§ EXERCISE
Lines with "microsoft": pull these out of the listing below.

§ SOURCE MATERIAL

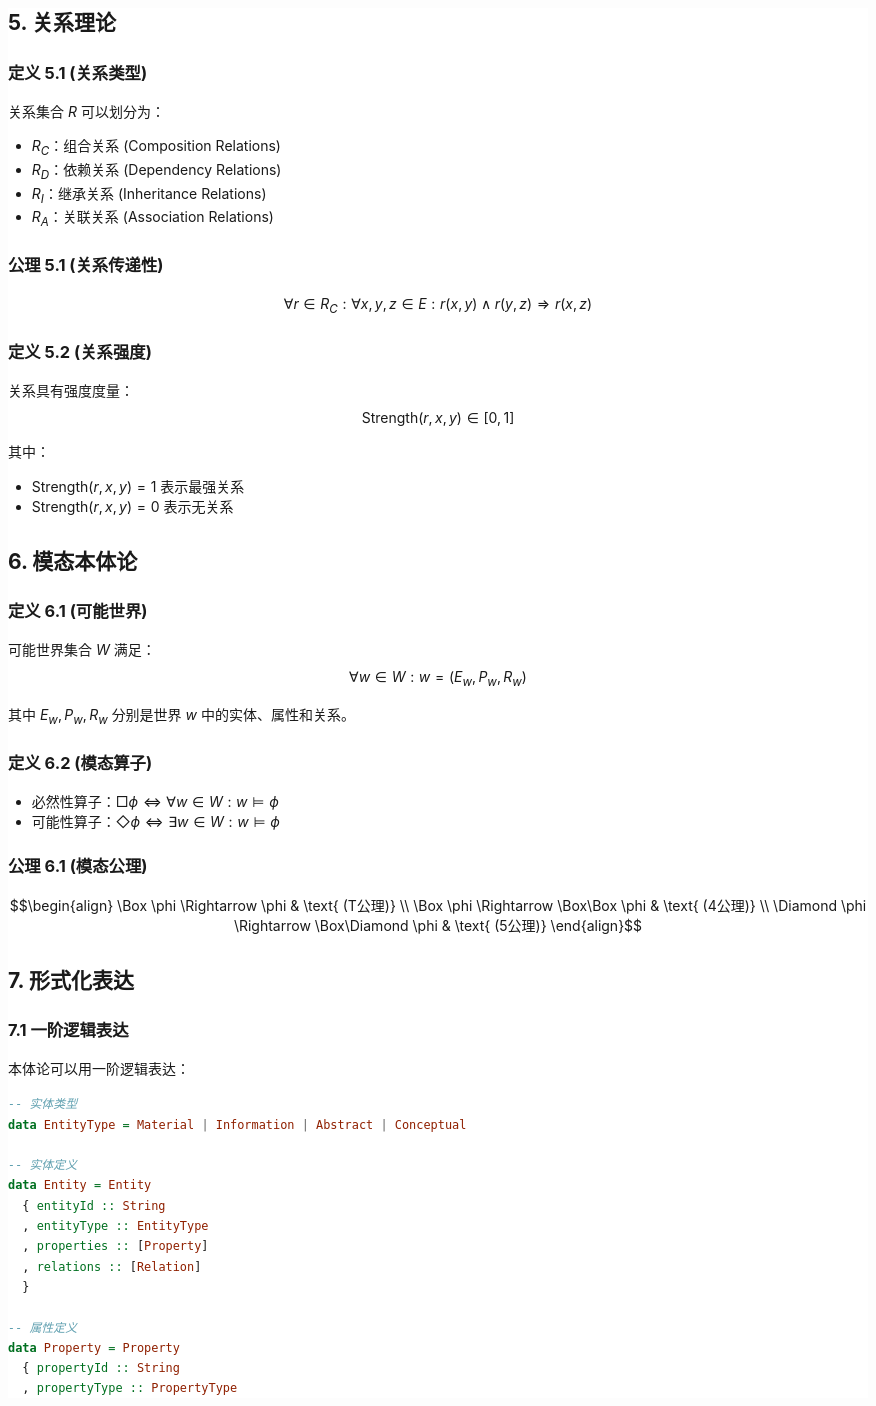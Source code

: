 ## 5. 关系理论

### 定义 5.1 (关系类型)
关系集合 $R$ 可以划分为：
- $R_C$：组合关系 (Composition Relations)
- $R_D$：依赖关系 (Dependency Relations)
- $R_I$：继承关系 (Inheritance Relations)
- $R_A$：关联关系 (Association Relations)

### 公理 5.1 (关系传递性)
$$\forall r \in R_C : \forall x, y, z \in E : r(x, y) \land r(y, z) \Rightarrow r(x, z)$$

### 定义 5.2 (关系强度)
关系具有强度度量：
$$\text{Strength}(r, x, y) \in [0, 1]$$

其中：
- $\text{Strength}(r, x, y) = 1$ 表示最强关系
- $\text{Strength}(r, x, y) = 0$ 表示无关系

## 6. 模态本体论

### 定义 6.1 (可能世界)
可能世界集合 $W$ 满足：
$$\forall w \in W : w = (E_w, P_w, R_w)$$

其中 $E_w, P_w, R_w$ 分别是世界 $w$ 中的实体、属性和关系。

### 定义 6.2 (模态算子)
- 必然性算子：$\Box \phi \Leftrightarrow \forall w \in W : w \models \phi$
- 可能性算子：$\Diamond \phi \Leftrightarrow \exists w \in W : w \models \phi$

### 公理 6.1 (模态公理)
$$\begin{align}
\Box \phi \Rightarrow \phi & \text{ (T公理)} \\
\Box \phi \Rightarrow \Box\Box \phi & \text{ (4公理)} \\
\Diamond \phi \Rightarrow \Box\Diamond \phi & \text{ (5公理)}
\end{align}$$

## 7. 形式化表达

### 7.1 一阶逻辑表达

本体论可以用一阶逻辑表达：

```haskell
-- 实体类型
data EntityType = Material | Information | Abstract | Conceptual

-- 实体定义
data Entity = Entity
  { entityId :: String
  , entityType :: EntityType
  , properties :: [Property]
  , relations :: [Relation]
  }

-- 属性定义
data Property = Property
  { propertyId :: String
  , propertyType :: PropertyType
```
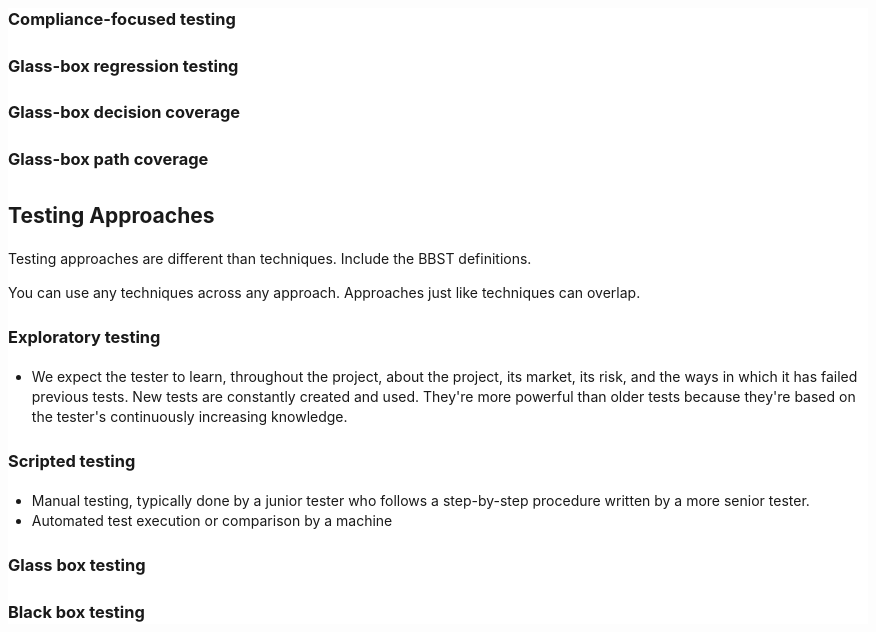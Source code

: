 ### Compliance-focused testing

### Glass-box regression testing

### Glass-box decision coverage

### Glass-box path coverage

## Testing Approaches

Testing approaches are different than techniques. Include the BBST definitions. 

You can use any techniques across any approach. Approaches just like techniques can overlap. 

### Exploratory testing

- We expect the tester to learn, throughout the project, about the project, its market, its risk, and the ways in which it has failed previous tests. New tests are constantly created and used. They're more powerful than older tests because they're based on the tester's continuously increasing knowledge.

### Scripted testing

- Manual testing, typically done by a junior tester who follows a step-by-step procedure written by a more senior tester.
- Automated test execution or comparison by a machine

### Glass box testing

### Black box testing

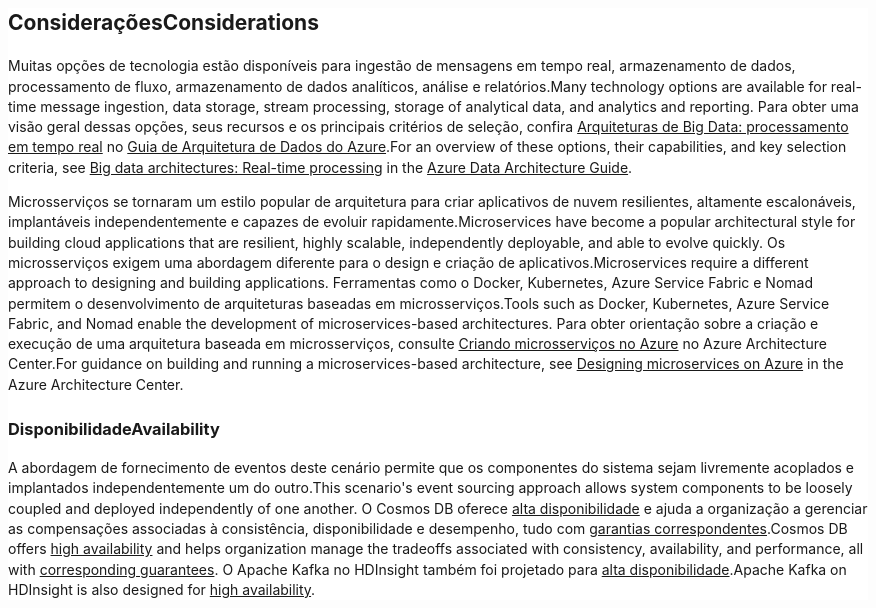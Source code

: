 ## <a name="considerations"></a><span data-ttu-id="8be5e-140">Considerações</span><span class="sxs-lookup"><span data-stu-id="8be5e-140">Considerations</span></span>

<span data-ttu-id="8be5e-141">Muitas opções de tecnologia estão disponíveis para ingestão de mensagens em tempo real, armazenamento de dados, processamento de fluxo, armazenamento de dados analíticos, análise e relatórios.</span><span class="sxs-lookup"><span data-stu-id="8be5e-141">Many technology options are available for real-time message ingestion, data storage, stream processing, storage of analytical data, and analytics and reporting.</span></span> <span data-ttu-id="8be5e-142">Para obter uma visão geral dessas opções, seus recursos e os principais critérios de seleção, confira [Arquiteturas de Big Data: processamento em tempo real](/azure/architecture/data-guide/technology-choices/real-time-ingestion) no [Guia de Arquitetura de Dados do Azure](/azure/architecture/data-guide/).</span><span class="sxs-lookup"><span data-stu-id="8be5e-142">For an overview of these options, their capabilities, and key selection criteria, see [Big data architectures: Real-time processing](/azure/architecture/data-guide/technology-choices/real-time-ingestion) in the [Azure Data Architecture Guide](/azure/architecture/data-guide/).</span></span>

<span data-ttu-id="8be5e-143">Microsserviços se tornaram um estilo popular de arquitetura para criar aplicativos de nuvem resilientes, altamente escalonáveis, implantáveis independentemente e capazes de evoluir rapidamente.</span><span class="sxs-lookup"><span data-stu-id="8be5e-143">Microservices have become a popular architectural style for building cloud applications that are resilient, highly scalable, independently deployable, and able to evolve quickly.</span></span> <span data-ttu-id="8be5e-144">Os microsserviços exigem uma abordagem diferente para o design e criação de aplicativos.</span><span class="sxs-lookup"><span data-stu-id="8be5e-144">Microservices require a different approach to designing and building applications.</span></span> <span data-ttu-id="8be5e-145">Ferramentas como o Docker, Kubernetes, Azure Service Fabric e Nomad permitem o desenvolvimento de arquiteturas baseadas em microsserviços.</span><span class="sxs-lookup"><span data-stu-id="8be5e-145">Tools such as Docker, Kubernetes, Azure Service Fabric, and Nomad enable the development of microservices-based architectures.</span></span> <span data-ttu-id="8be5e-146">Para obter orientação sobre a criação e execução de uma arquitetura baseada em microsserviços, consulte [Criando microsserviços no Azure](/azure/architecture/microservices/) no Azure Architecture Center.</span><span class="sxs-lookup"><span data-stu-id="8be5e-146">For guidance on building and running a microservices-based architecture, see [Designing microservices on Azure](/azure/architecture/microservices/) in the Azure Architecture Center.</span></span>

### <a name="availability"></a><span data-ttu-id="8be5e-147">Disponibilidade</span><span class="sxs-lookup"><span data-stu-id="8be5e-147">Availability</span></span>

<span data-ttu-id="8be5e-148">A abordagem de fornecimento de eventos deste cenário permite que os componentes do sistema sejam livremente acoplados e implantados independentemente um do outro.</span><span class="sxs-lookup"><span data-stu-id="8be5e-148">This scenario's event sourcing approach allows system components to be loosely coupled and deployed independently of one another.</span></span> <span data-ttu-id="8be5e-149">O Cosmos DB oferece [alta disponibilidade][docs-cosmos-db-regional-failover] e ajuda a organização a gerenciar as compensações associadas à consistência, disponibilidade e desempenho, tudo com [garantias correspondentes][docs-cosmos-db-guarantees].</span><span class="sxs-lookup"><span data-stu-id="8be5e-149">Cosmos DB offers [high availability][docs-cosmos-db-regional-failover] and helps organization manage the tradeoffs associated with consistency, availability, and performance, all with [corresponding guarantees][docs-cosmos-db-guarantees].</span></span> <span data-ttu-id="8be5e-150">O Apache Kafka no HDInsight também foi projetado para [alta disponibilidade][docs-kafka-high-availability].</span><span class="sxs-lookup"><span data-stu-id="8be5e-150">Apache Kafka on HDInsight is also designed for [high availability][docs-kafka-high-availability].</span></span>


[product-category]: https://azure.microsoft.com/product-categories/databases/
[source-document]: https://customers.microsoft.com/en-us/story/jet-com-powers-innovative-e-commerce-engine-on-azure-in-less-than-12-months
[source-presentation]: https://channel9.msdn.com/events/Build/2018/BRK3602
[small-pricing]: https://azure.com/e/3d43949ffbb945a88cc0a126dc3a0e6e
[medium-pricing]: https://azure.com/e/1f1e7bf2a6ad4f7799581211f4369b9b
[large-pricing]: https://azure.com/e/75207172ece94cf6b5fb354a2252b333
[architecture-diagram]: ./media/architecture-diagram-cosmos-db.png
[docs-cosmos-db]: /azure/cosmos-db
[docs-cosmos-db-change-feed]: /azure/cosmos-db/change-feed
[docs-cosmos-db-regional-failover]: /azure/cosmos-db/regional-failover
[docs-cosmos-db-guarantees]: /azure/cosmos-db/distribute-data-globally#AvailabilityGuarantees
[docs-cosmos-db-use-cases]: /azure/cosmos-db/use-cases
[docs-kafka]: /azure/hdinsight/kafka/apache-kafka-introduction
[docs-kafka-high-availability]: /azure/hdinsight/kafka/apache-kafka-high-availability
[docs-event-hubs]: /azure/event-hubs/event-hubs-what-is-event-hubs
[docs-stream-analytics]: /azure/stream-analytics/stream-analytics-introduction
[docs-blob-storage]: /azure/storage/blobs/storage-blobs-introduction
[availability]: /azure/architecture/checklist/availability
[scalability]: /azure/architecture/checklist/scalability
[resiliency]: /azure/architecture/patterns/category/resiliency/
[security]: /azure/security/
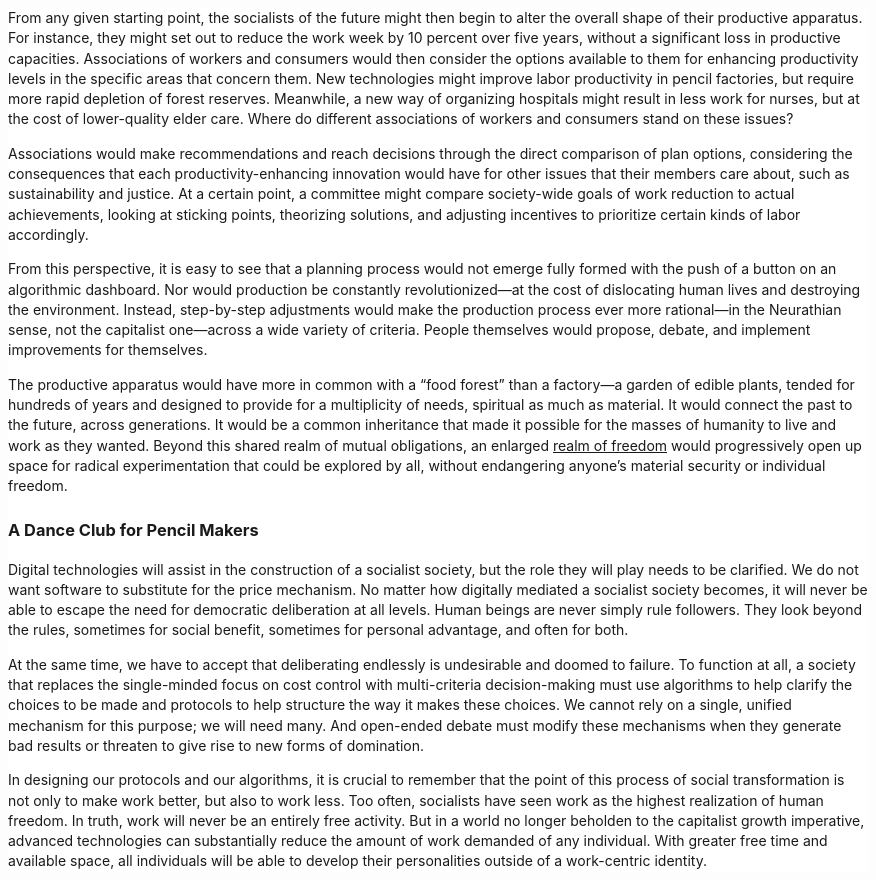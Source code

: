 From any given starting point, the socialists of the future might then begin to alter the overall shape of their productive apparatus. For instance, they might set out to reduce the work week by 10 percent over five years, without a significant loss in productive capacities. Associations of workers and consumers would then consider the options available to them for enhancing productivity levels in the specific areas that concern them. New technologies might improve labor productivity in pencil factories, but require more rapid depletion of forest reserves. Meanwhile, a new way of organizing hospitals might result in less work for nurses, but at the cost of lower-quality elder care. Where do different associations of workers and consumers stand on these issues? 

Associations would make recommendations and reach decisions through the direct comparison of plan options, considering the consequences that each productivity-enhancing innovation would have for other issues that their members care about, such as sustainability and justice. At a certain point, a committee might compare society-wide goals of work reduction to actual achievements, looking at sticking points, theorizing solutions, and adjusting incentives to prioritize certain kinds of labor accordingly.

From this perspective, it is easy to see that a planning process would not emerge fully formed with the push of a button on an algorithmic dashboard. Nor would production be constantly revolutionized—at the cost of dislocating human lives and destroying the environment. Instead, step-by-step adjustments would make the production process ever more rational—in the Neurathian sense, not the capitalist one—across a wide variety of criteria. People themselves would propose, debate, and implement improvements for themselves.

The productive apparatus would have more in common with a “food forest” than a factory—a garden of edible plants, tended for hundreds of years and designed to provide for a multiplicity of needs, spiritual as much as material. It would connect the past to the future, across generations. It would be a common inheritance that made it possible for the masses of humanity to live and work as they wanted. Beyond this shared realm of mutual obligations, an enlarged [realm of freedom](https://www.versobooks.com/books/3717-automation-and-the-future-of-work) would progressively open up space for radical experimentation that could be explored by all, without endangering anyone’s material security or individual freedom.

### A Dance Club for Pencil Makers

Digital technologies will assist in the construction of a socialist society, but the role they will play needs to be clarified. We do not want software to substitute for the price mechanism. No matter how digitally mediated a socialist society becomes, it will never be able to escape the need for democratic deliberation at all levels. Human beings are never simply rule followers. They look beyond the rules, sometimes for social benefit, sometimes for personal advantage, and often for both. 

At the same time, we have to accept that deliberating endlessly is undesirable and doomed to failure. To function at all, a society that replaces the single-minded focus on cost control with multi-criteria decision-making must use algorithms to help clarify the choices to be made and protocols to help structure the way it makes these choices. We cannot rely on a single, unified mechanism for this purpose; we will need many. And open-ended debate must modify these mechanisms when they generate bad results or threaten to give rise to new forms of domination. 

In designing our protocols and our algorithms, it is crucial to remember that the point of this process of social transformation is not only to make work better, but also to work less. Too often, socialists have seen work as the highest realization of human freedom. In truth, work will never be an entirely free activity. But in a world no longer beholden to the capitalist growth imperative, advanced technologies can substantially reduce the amount of work demanded of any individual. With greater free time and available space, all individuals will be able to develop their personalities outside of a work-centric identity. 
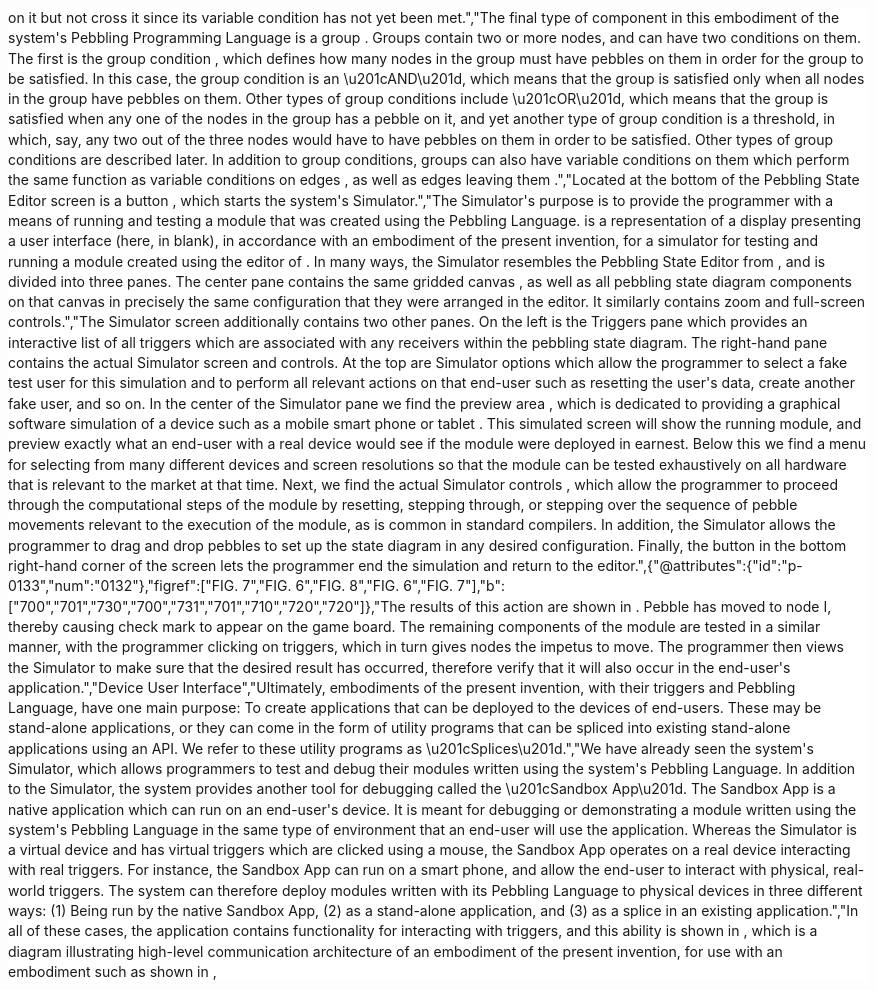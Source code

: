 on it but not cross it since its variable condition has not yet been met.","The final type of component in this embodiment of the system's Pebbling Programming Language is a group . Groups contain two or more nodes, and can have two conditions on them. The first is the group condition , which defines how many nodes in the group must have pebbles on them in order for the group to be satisfied. In this case, the group condition is an \u201cAND\u201d, which means that the group is satisfied only when all nodes in the group have pebbles on them. Other types of group conditions include \u201cOR\u201d, which means that the group is satisfied when any one of the nodes in the group has a pebble on it, and yet another type of group condition is a threshold, in which, say, any two out of the three nodes would have to have pebbles on them in order to be satisfied. Other types of group conditions are described later. In addition to group conditions, groups can also have variable conditions  on them which perform the same function as variable conditions on edges , as well as edges leaving them .","Located at the bottom of the Pebbling State Editor screen is a button , which starts the system's Simulator.","The Simulator's purpose is to provide the programmer with a means of running and testing a module that was created using the Pebbling Language.  is a representation of a display presenting a user interface (here, in blank), in accordance with an embodiment of the present invention, for a simulator for testing and running a module created using the editor of . In many ways, the Simulator resembles the Pebbling State Editor from , and is divided into three panes. The center pane contains the same gridded canvas , as well as all pebbling state diagram components on that canvas in precisely the same configuration that they were arranged in the editor. It similarly contains zoom  and full-screen  controls.","The Simulator screen additionally contains two other panes. On the left is the Triggers pane  which provides an interactive list of all triggers which are associated with any receivers within the pebbling state diagram. The right-hand pane  contains the actual Simulator screen and controls. At the top are Simulator options  which allow the programmer to select a fake test user for this simulation and to perform all relevant actions on that end-user such as resetting the user's data, create another fake user, and so on. In the center of the Simulator pane we find the preview area , which is dedicated to providing a graphical software simulation of a device such as a mobile smart phone or tablet . This simulated screen will show the running module, and preview exactly what an end-user with a real device would see if the module were deployed in earnest. Below this we find a menu  for selecting from many different devices and screen resolutions so that the module can be tested exhaustively on all hardware that is relevant to the market at that time. Next, we find the actual Simulator controls , which allow the programmer to proceed through the computational steps of the module by resetting, stepping through, or stepping over the sequence of pebble movements relevant to the execution of the module, as is common in standard compilers. In addition, the Simulator allows the programmer to drag and drop pebbles to set up the state diagram in any desired configuration. Finally, the button in the bottom right-hand corner of the screen  lets the programmer end the simulation and return to the editor.",{"@attributes":{"id":"p-0133","num":"0132"},"figref":["FIG. 7","FIG. 6","FIG. 8","FIG. 6","FIG. 7"],"b":["700","701","730","700","731","701","710","720","720"]},"The results of this action are shown in . Pebble  has moved to node I, thereby causing check mark  to appear on the game board. The remaining components of the module are tested in a similar manner, with the programmer clicking on triggers, which in turn gives nodes the impetus to move. The programmer then views the Simulator to make sure that the desired result has occurred, therefore verify that it will also occur in the end-user's application.","Device User Interface","Ultimately, embodiments of the present invention, with their triggers and Pebbling Language, have one main purpose: To create applications that can be deployed to the devices of end-users. These may be stand-alone applications, or they can come in the form of utility programs that can be spliced into existing stand-alone applications using an API. We refer to these utility programs as \u201cSplices\u201d.","We have already seen the system's Simulator, which allows programmers to test and debug their modules written using the system's Pebbling Language. In addition to the Simulator, the system provides another tool for debugging called the \u201cSandbox App\u201d. The Sandbox App is a native application which can run on an end-user's device. It is meant for debugging or demonstrating a module written using the system's Pebbling Language in the same type of environment that an end-user will use the application. Whereas the Simulator is a virtual device and has virtual triggers which are clicked using a mouse, the Sandbox App operates on a real device interacting with real triggers. For instance, the Sandbox App can run on a smart phone, and allow the end-user to interact with physical, real-world triggers. The system can therefore deploy modules written with its Pebbling Language to physical devices in three different ways: (1) Being run by the native Sandbox App, (2) as a stand-alone application, and (3) as a splice in an existing application.","In all of these cases, the application contains functionality for interacting with triggers, and this ability is shown in , which is a diagram illustrating high-level communication architecture of an embodiment of the present invention, for use with an embodiment such as shown in ,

§ RESPONSE BELOW
[product-category]: https://azure.microsoft.com/product-categories/databases/
[source-document]: https://customers.microsoft.com/en-us/story/jet-com-powers-innovative-e-commerce-engine-on-azure-in-less-than-12-months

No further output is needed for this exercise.